Зорбас тоже пожелтел, затем позеленел. Его искрометный ум явно потускнел. Только к вечеру глаза его снова вспыхнули.

– Дельфины! – вдруг радостно закричал Зорбас, указывая рукой на двух крупных животных, которые прыжками неслись наперегонки с кораблем.

– Что у тебя с пальцем, Зорбас? – воскликнул я, только тогда впервые обратив внимание, что указательный палец на его левой руке обрублен у фаланги.

– Ничего! – ответил он, обидевшись, что я не обрадовался должным образом дельфинам.

– Машина оттяпала? – не унимался я.

– Какая там машина! Сам обрубил.

– Сам? Зачем?

– Тебе этого не понять, хозяин, – сказал он, пожав плечами. – Я уже говорил, что нет профессии, которой я не попробовал. Случилось мне и гончарным делом заняться. Это ремесло любил я без памяти. Представляешь: берешь пригоршню глины и делаешь из нее все, чего только душа пожелает! Фррр! Круг и глина летят, как шальные, а ты сидишь над ними и говоришь: сделаю-ка я кувшин, сделаю тарелку, сделаю светильник, самого черта сделаю! Вот что значит – быть человеком! Свобода!

Зорбас позабыл о донимавшем его море, не грыз больше лимон, взгляд его прояснился.

– Ну а с пальцем что ж?

– Мешал работать на круге: путался то и дело, досаждал задумке. Взял я тогда топор…

– Больно не было?

– Как же не было?! Я что, бревно, что ли? Конечно было, как и всякому человеку. Но он мешал работать, и пришлось отрубить. Так-то!

Солнце зашло, море слегка успокоилось, облака рассеялись. В небе засияла звезда Венера. Я смотрел на небо, на море и думал… Любить столь сильно, чтобы взять топор, подвергнуть себя мучению и отрубить… Но я скрыл волнение и, засмеявшись, сказал:

– Плоха эта система, Зорбас! Так вот и один отшельник, если верить житиям, увидал как-то женщину, впал в соблазн и схватился за топор…

– Да пропади он пропадом! – прервал Зорбас, догадавшись, чту я хотел сказать. – Это отрубить?! Да чтоб он сгинул, придурок! Это благословенное, никогда помехой не бывает…

– Неужели? – не унимался я. – Бывает, и даже очень…

– Чему?

– Тому, чтобы войти в Царство Небесное.

Зорбас искоса насмешливо глянул на меня:

– Да это же, недотепа, и есть ключ от кущей райских!

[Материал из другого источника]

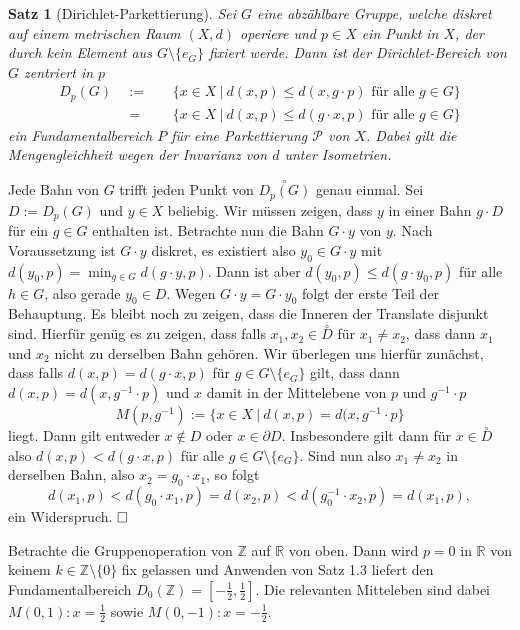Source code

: \documentclass[11pt]{book}
\numberwithin{dummy}{section}
\newtheorem{theorem}{Satz}[section]
\theoremstyle{nonumberbreak}
\newenvironment{pr}[1][]{\ifthenelse{\equal{#1}{}}{\proof}{\proof[#1]}\rm}{\endproof}
\newenvironment{ex}[1][]{\ifthenelse{\equal{#1}{}}{\example}{\example[#1]}\rm}{\endexample}
\newcommand{\Z}{\mathbb{Z}}
\newcommand{\R}{\mathbb{R}}
\begin{document}
\begin{spacing}{1.4}
\begin{theorem}[Dirichlet-Parkettierung]
Sei $G$ eine abzählbare Gruppe, welche diskret auf einem metrischen Raum $(X,d)$ operiere und $p \in X$ ein Punkt in $X$, der durch kein Element aus $G \setminus \{e_G\}$ fixiert werde. Dann ist der \textit{Dirichlet-Bereich von $G$ zentriert in $p$}
\begin{alignat*}{5}
D_p(G) \ \ &:=&& \ \ \{ x \in X \ \vert \ d(x,p) \leqslant d(x,g\cdot p) \textrm{ für alle } g \in G\} \\
&=&& \ \ \{x \in X \ \vert \ d(x,p) \leqslant d(g\cdot x,p) \textrm{ für alle } g \in G\}
\end{alignat*}
ein Fundamentalbereich $P$ für eine Parkettierung $\mathcal{P}$ von $X$. Dabei gilt die Mengengleichheit wegen der Invarianz von $d$ unter Isometrien.
\end{theorem}
\begin{pr}[\textit{Bemerkung:}] Jede Bahn von $G$ trifft jeden Punkt von $\overset{\circ}{D_p(G)}$ genau einmal.
\end{pr}
\begin{pr}
Sei $D:=D_p(G)$ und $y \in X$ beliebig. Wir müssen zeigen, dass $y$ in einer Bahn $g\cdot D$ für ein $g \in G$ enthalten ist. Betrachte nun die Bahn $G\cdot y$ von $y$. Nach Voraussetzung ist $G \cdot y$ diskret, es existiert also $y_0 \in G \cdot y$ mit $d(y_0, p)  = \min_{g \in G} d(g \cdot y, p)$. Dann ist aber $d(y_0,p) \leqslant d(g \cdot y_0,p)$ für alle $h \in G$, also gerade $y_0 \in D$. Wegen $G \cdot y = G \cdot y_0$ folgt der erste Teil der Behauptung.
Es bleibt noch zu zeigen, dass die Inneren der Translate disjunkt sind. Hierfür genüg es zu zeigen, dass falls $x_1, x_2 \in \overset{\circ}{D}$ für $x_1 \neq x_2$, dass dann $x_1$ und $x_2$ nicht zu derselben Bahn gehören. Wir überlegen uns hierfür zunächst, dass falls $d(x,p) = d(g\cdot x,p)$ für $g \in G\setminus \{e_G\}$ gilt, dass dann $d(x,p) = d(x, g^{-1} \cdot p)$ und $x$ damit in der Mittelebene von $p$ und $g^{-1}\cdot p$
$$M(p,g^{-1}) := \{x \in X \ \vert \ d(x,p) = d(x,g^{-1} \cdot p\}$$
liegt. Dann gilt entweder $x \notin D$ oder $x \in \partial D$. Insbesondere gilt dann für $x \in \overset{\circ}{D}$ also $d(x,p)<d(g \cdot x, p)$ für alle $g \in G \setminus \{e_G\}$. Sind nun also $x_1 \neq x_2$ in derselben Bahn, also $x_2 = g_0 \cdot x_1$, so folgt 
$$d(x_1, p) < d(g_0 \cdot x_1,p) = d(x_2,p) < d(g_0^{-1} \cdot x_2, p) = d(x_1, p),$$
ein Widerspruch. $\hfill \Box$
\end{pr}


\begin{ex}
\begin{compactenum}
\item Betrachte die Gruppenoperation von $\Z$ auf $\R$ von oben. Dann wird $p=0$ in $\R$ von keinem $k \in \Z\setminus \{0\}$ fix gelassen und Anwenden von Satz 1.3 liefert den Fundamentalbereich $D_0(\Z) = \left[-\frac{1}{2}, \frac{1}{2}\right]$. Die relevanten Mitteleben sind dabei $M(0,1): x = \frac{1}{2}$ sowie $M(0,-1): x = -\frac{1}{2}$.


\end{compactenum}
\end{ex}
\end{spacing}
\end{document}
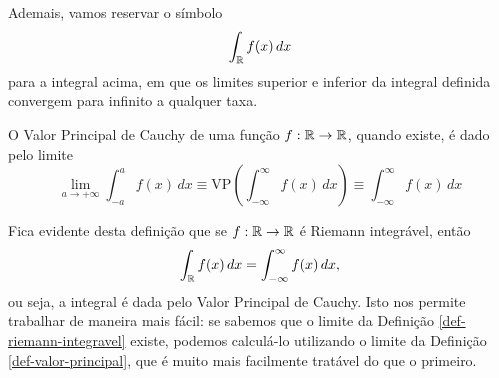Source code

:         Ademais, vamos reservar o símbolo
        \begin{equation*}
            \int_{\mathbb{R}} f(x) \, dx
        \end{equation*}
        para a integral acima, em que os limites superior e inferior da integral definida
        convergem para infinito a qualquer taxa.
        \begin{definicao}
        \label{def-valor-principal}
            O Valor Principal de Cauchy de uma função $f:\mathbb{R}\to\mathbb{R}$, quando existe, é dado pelo limite
            \begin{equation*}
                \lim_{a\to +\infty} \int_{-a}^a f(x) \, dx 
                \equiv \text{VP}\left( \int_{-\infty}^{\infty} f(x) \, dx \right)
                \equiv \int_{-\infty}^{\infty} f(x) \, dx
            \end{equation*}
        \end{definicao}
        Fica evidente desta definição que se $f:\mathbb{R}\to\mathbb{R}$ é Riemann integrável, então
        \begin{equation*}
            \int_{\mathbb{R}} f(x) \, dx = \int_{-\infty}^{\infty} f(x) \, dx,
        \end{equation*}
        ou seja, a integral é dada pelo Valor Principal de Cauchy. Isto nos permite trabalhar de
        maneira mais fácil: se sabemos que o limite da Definição \ref{def-riemann-integravel} 
        existe, podemos calculá-lo utilizando o limite da Definição \ref{def-valor-principal}, 
        que é muito mais facilmente tratável do que o primeiro.
        
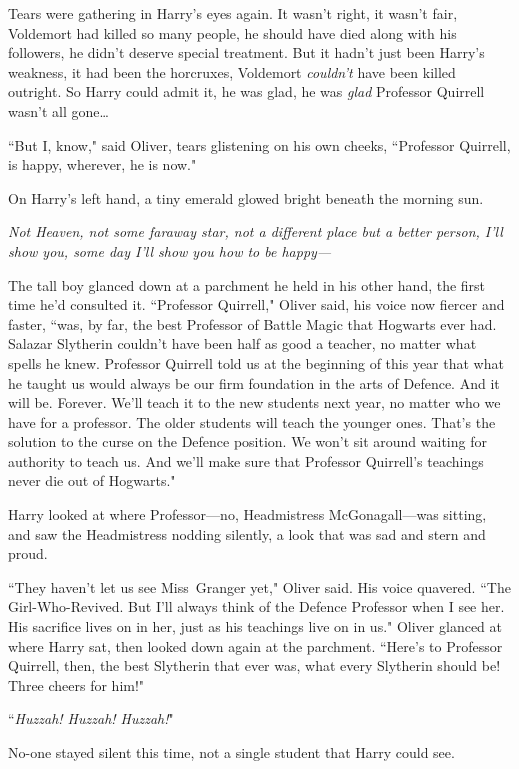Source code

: Tears were gathering in Harry's eyes again. It wasn't right, it wasn't fair, Voldemort had killed so many people, he should have died along with his followers, he didn't deserve special treatment. But it hadn't just been Harry's weakness, it had been the horcruxes, Voldemort \emph{couldn't} have been killed outright. So Harry could admit it, he was glad, he was \emph{glad} Professor Quirrell wasn't all gone…

``But I, know," said Oliver, tears glistening on his own cheeks, ``Professor Quirrell, is happy, wherever, he is now."

On Harry's left hand, a tiny emerald glowed bright beneath the morning sun.

\emph{Not Heaven, not some faraway star, not a different place but a better person, I'll show you, some day I'll show you how to be happy—}

The tall boy glanced down at a parchment he held in his other hand, the first time he'd consulted it. ``Professor Quirrell," Oliver said, his voice now fiercer and faster, ``was, by far, the best Professor of Battle Magic that Hogwarts ever had. Salazar Slytherin couldn't have been half as good a teacher, no matter what spells he knew. Professor Quirrell told us at the beginning of this year that what he taught us would always be our firm foundation in the arts of Defence. And it will be. Forever. We'll teach it to the new students next year, no matter who we have for a professor. The older students will teach the younger ones. That's the solution to the curse on the Defence position. We won't sit around waiting for authority to teach us. And we'll make sure that Professor Quirrell's teachings never die out of Hogwarts."

Harry looked at where Professor—no, Headmistress McGonagall—was sitting, and saw the Headmistress nodding silently, a look that was sad and stern and proud.

``They haven't let us see Miss~Granger yet," Oliver said. His voice quavered. ``The Girl-Who-Revived. But I'll always think of the Defence Professor when I see her. His sacrifice lives on in her, just as his teachings live on in us." Oliver glanced at where Harry sat, then looked down again at the parchment. ``Here's to Professor Quirrell, then, the best Slytherin that ever was, what every Slytherin should be! Three cheers for him!"

``\emph{Huzzah! Huzzah! Huzzah!}"

No-one stayed silent this time, not a single student that Harry could see.

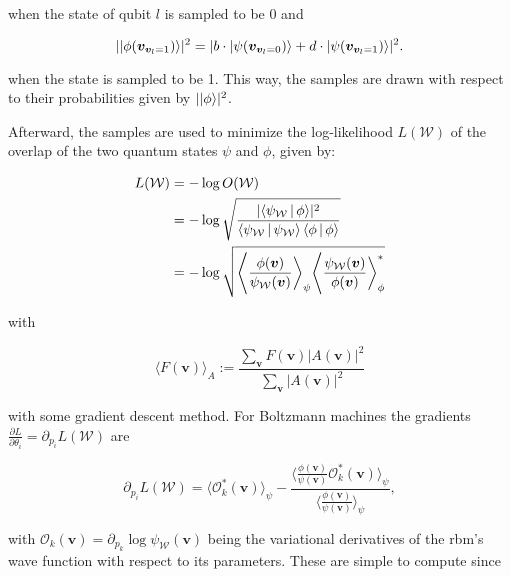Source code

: when the state of qubit $l$ is sampled to be 0 and 

\begin{equation}
    \label{eq:prob2}
    \lvert \ket{\phi(\bm{v}_{\bm{v}_l = 1})} \rvert^2 = 
    \lvert  b \cdot \ket{\psi(\bm{v}_{\bm{v}_l = 0})} +
            d \cdot \ket{\psi(\bm{v}_{\bm{v}_l = 1})}
    \rvert^2.
\end{equation}

when the state is sampled to be 1. This way, the samples are drawn with respect to their 
probabilities given by $\lvert \Ket{\phi} \rvert^2$.

Afterward, the samples are used to minimize the log-likelihood $L(\mathcal{W})$ of the overlap of the two quantum 
states $\psi$ and $\phi$, given by:

\begin{align}
    L(\mathcal{W}) &= -\log{O(\mathcal{W})} \\
                   &= -\log{\sqrt{\frac{\lvert \Braket{\psi_{\mathcal{W}}|\phi} \rvert^2}{\Braket{\psi_{\mathcal{W}}|\psi_{\mathcal{W}}} \Braket{\phi|\phi}}}}\\
                   &= -\log{\sqrt{\Bigg\langle \frac{\phi(\bm{v})}{\psi_{\mathcal{W}}(\bm{v})} \bigg \rangle_{\psi} \Bigg\langle \frac{\psi_{\mathcal{W}}(\bm{v})}{\phi(\bm{v})} \bigg \rangle_{\phi}^{*}}}
\end{align}

with

\begin{equation}
    \langle F(\bm{v})\rangle_A := \frac{\sum_{\bm{v}} F(\bm{v}) \lvert A(\bm{v}) \rvert^2}{\sum_{\bm{v}} \lvert A(\bm{v})\rvert^2}
\end{equation}

with some gradient descent method. For Boltzmann machines the gradients $\frac{\partial L}{\partial \theta_i} = \partial_{p_i}L(\mathcal{W})$ are

\begin{equation}
   \label{eq:lossgrad}
   \partial_{p_i}L(\mathcal{W}) = \langle \mathcal{O}_k^*(\bm{v}) \rangle_{\psi} - \frac{\langle \frac{\phi(\bm{v})}{\psi(\bm{v})} \mathcal{O}_k^*(\bm{v})\rangle_{\psi}}{\langle \frac{\phi(\bm{v})}{\psi(\bm{v})} \rangle_{\psi}},
\end{equation}

with $\mathcal{O}_k(\bm{v}) = \partial_{p_k}\log{\psi_{\mathcal{W}}(\bm{v})}$ being the variational derivatives of the \gls{rbm}'s wave function with respect to its parameters.
These are simple to compute since

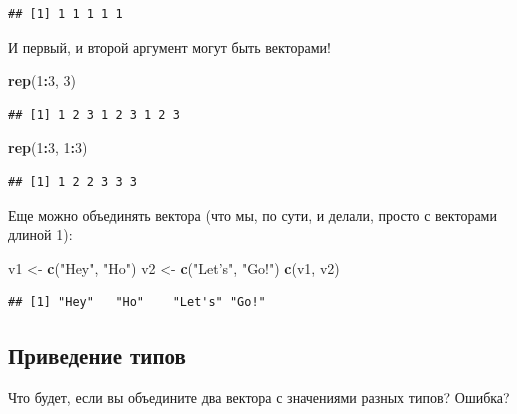 \documentclass[
]{book}
\newenvironment{Shaded}{\begin{snugshade}}{\end{snugshade}}
\newcommand{\DecValTok}[1]{\textcolor[rgb]{0.00,0.00,0.81}{#1}}
\newcommand{\KeywordTok}[1]{\textcolor[rgb]{0.13,0.29,0.53}{\textbf{#1}}}
\newcommand{\NormalTok}[1]{#1}
\newcommand{\OperatorTok}[1]{\textcolor[rgb]{0.81,0.36,0.00}{\textbf{#1}}}
\newcommand{\StringTok}[1]{\textcolor[rgb]{0.31,0.60,0.02}{#1}}
\begin{document}
\begin{verbatim}
## [1] 1 1 1 1 1
\end{verbatim}

И первый, и второй аргумент могут быть векторами!

\begin{Shaded}
\begin{Highlighting}[]
\KeywordTok{rep}\NormalTok{(}\DecValTok{1}\OperatorTok{:}\DecValTok{3}\NormalTok{, }\DecValTok{3}\NormalTok{)}
\end{Highlighting}
\end{Shaded}

\begin{verbatim}
## [1] 1 2 3 1 2 3 1 2 3
\end{verbatim}

\begin{Shaded}
\begin{Highlighting}[]
\KeywordTok{rep}\NormalTok{(}\DecValTok{1}\OperatorTok{:}\DecValTok{3}\NormalTok{, }\DecValTok{1}\OperatorTok{:}\DecValTok{3}\NormalTok{)}
\end{Highlighting}
\end{Shaded}

\begin{verbatim}
## [1] 1 2 2 3 3 3
\end{verbatim}

Еще можно объединять вектора (что мы, по сути, и делали, просто с векторами длиной 1):

\begin{Shaded}
\begin{Highlighting}[]
\NormalTok{v1 <-}\StringTok{ }\KeywordTok{c}\NormalTok{(}\StringTok{"Hey"}\NormalTok{, }\StringTok{"Ho"}\NormalTok{)}
\NormalTok{v2 <-}\StringTok{ }\KeywordTok{c}\NormalTok{(}\StringTok{"Let's"}\NormalTok{, }\StringTok{"Go!"}\NormalTok{)}
\KeywordTok{c}\NormalTok{(v1, v2)}
\end{Highlighting}
\end{Shaded}

\begin{verbatim}
## [1] "Hey"   "Ho"    "Let's" "Go!"
\end{verbatim}

\hypertarget{coercion}{%
\subsection{Приведение типов}\label{coercion}}

Что будет, если вы объедините два вектора с значениями разных типов? Ошибка?
\end{document}
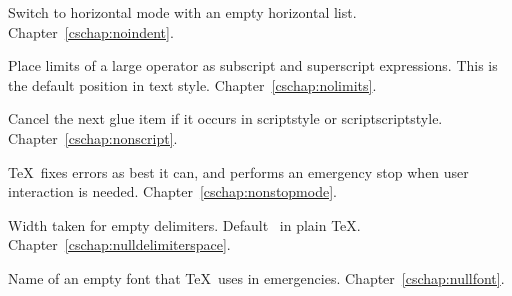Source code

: \begin{glossinventory}
\item [\cs{noindent}] 
      Switch to horizontal mode with an empty horizontal list.
Chapter~\ref{cschap:noindent}.

\item [\cs{nolimits}]
      Place limits of a large operator as subscript and 
      superscript expressions.
      This is the default position in text style.
Chapter~\ref{cschap:nolimits}.

\item [\cs{nonscript}]
      Cancel the next glue item if it occurs in 
      scriptstyle or scriptscriptstyle.
Chapter~\ref{cschap:nonscript}.

\item [\cs{nonstopmode}]
      \TeX\ fixes errors as best it can,
      and performs an emergency stop
      when user interaction is needed.
Chapter~\ref{cschap:nonstopmode}.

\item [\cs{nulldelimiterspace}]
      Width taken for empty delimiters. 
      Default~\n{1.2pt} in plain \TeX.
Chapter~\ref{cschap:nulldelimiterspace}.

\item [\cs{nullfont}]
      Name of an empty font that \TeX\ uses in emergencies.
Chapter~\ref{cschap:nullfont}.


\end{glossinventory}
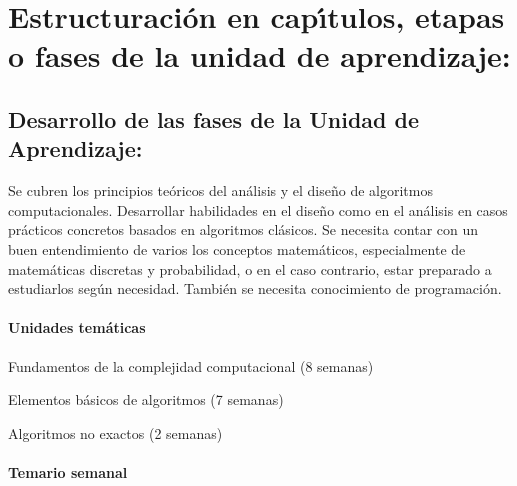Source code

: \section{Estructuraci\'{o}n en cap\'{\i}tulos, etapas o fases de la unidad de
  aprendizaje:}


\subsection{Desarrollo de las fases de la Unidad de Aprendizaje:}

\quad

Se cubren los principios te\'{o}ricos del an\'{a}lisis y el dise\~{n}o
de algoritmos computacionales. Desarrollar habilidades en el
dise\~{n}o como en el an\'{a}lisis en casos pr\'{a}cticos concretos
basados en algoritmos cl\'{a}sicos. Se necesita contar con un buen
entendimiento de varios los conceptos matem\'{a}ticos, especialmente
de matem\'{a}ticas discretas y probabilidad, o en el caso contrario,
estar preparado a estudiarlos seg\'{u}n necesidad. Tambi\'{e}n se
necesita conocimiento de programaci\'{o}n.

\paragraph{Unidades tem\'{a}ticas}

\begin{description}[itemsep=-2pt]
\item[U1]{Fundamentos de la complejidad computacional (8 semanas)}
\item[U2]{Elementos b\'{a}sicos de algoritmos (7 semanas)}
\item[U3]{Algoritmos no exactos (2 semanas)}
\end{description}



\paragraph{Temario semanal}

\quad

Подняв голову, он пристально посмотрел на меня, словно стараясь понять, чту я думаю о загробной жизни, о Царстве Небесном, о женщинах и попах, но, видать, был не в силах понять еще многих вещей, а потому задумчиво покачал своей седой, словно изъеденной шашелем, головой и сказал:

– Скопцам дорога в рай заказана!

И погрузился в молчание.


Устроившись поудобнее в каюте, я взял книгу – властителем моих дум все еще был Будда – и принялся читать «Разговор Будды с пастухом», в последние годы дававший душе моей покой и уверенность.

«Пастух. Еда моя готова, овцы доены, хижина на запоре, огонь горит в очаге. А ты, небо, изливайся дождем, сколько тебе угодно!

Будда. Нет мне боле нужды в еде и молоке, ветры – моя хижина, угас мой очаг. А ты, небо, изливайся дождем, сколько тебе угодно!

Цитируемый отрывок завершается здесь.